Usai berkunjung dua hari ke Madina, Sabtu dan Minggu 19 Maret 2023, Prof Todung Mulya Lubis memaparkan TP2D memprioritaskan tiga proyek pembangunan di Madina. Yakni peningkatan status dari perguruan tinggi STAIN (Sekolah Tinggi Agama Islam Negeri) Madina menjadi UIN (Universitas Islam Negeri), Bandara Bukit Malintang, dan pembangunan PLTA di Madina.

“Kami akan segera berkomunikasi dengan Kementerian Agama untuk proses perubahan status dari STAIN menjadi UIN. Dalam waktu dekat kami bertemu Menteri Agama,” ujar Prof Todung Mulya Lubis, saat menghadiri jamuan makam malam di Rumah Dinas Bupati Madina, Senin malam.

Baca Juga:  Naik Kereta Gantung Menjangkau “Atap Indochina”

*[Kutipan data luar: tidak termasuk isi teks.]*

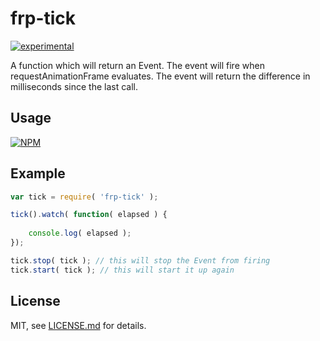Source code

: # frp-tick

[![experimental](http://badges.github.io/stability-badges/dist/experimental.svg)](http://github.com/badges/stability-badges)

A function which will return an Event. The event will fire when requestAnimationFrame evaluates. The event will return the difference in milliseconds since the last call.

## Usage

[![NPM](https://nodei.co/npm/frp-tick.png)](https://www.npmjs.com/package/frp-tick)

## Example

```javascript
var tick = require( 'frp-tick' );

tick().watch( function( elapsed ) {
	
	console.log( elapsed );
});

tick.stop( tick ); // this will stop the Event from firing
tick.start( tick ); // this will start it up again 
```

## License

MIT, see [LICENSE.md](http://github.com/jam3/frp-raf/blob/master/LICENSE) for details.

Selain tiga prioritas pembangunan, juga ada sejumlah rencana pembangunan di Madina, antara lain pembangunan RSUD Madina di Panatapan dan Stadion Adam Malik. Pembangunan RSUD Madina diperkirakan membutuhkan biaya Rp 220 miliar.

Soal RSUD di Panatapan, Prof Todung mengatakan pembangunan rumah sakit perlu waktu. Dia berharap swasta ikut membantu dalam skema public private partnership. “Swasta harus ikut, jika mereka ingin Madina memiliki keberlanjutan pembangunan, mereka harus melakukan sesuatu untuk Madina,” tegasnya.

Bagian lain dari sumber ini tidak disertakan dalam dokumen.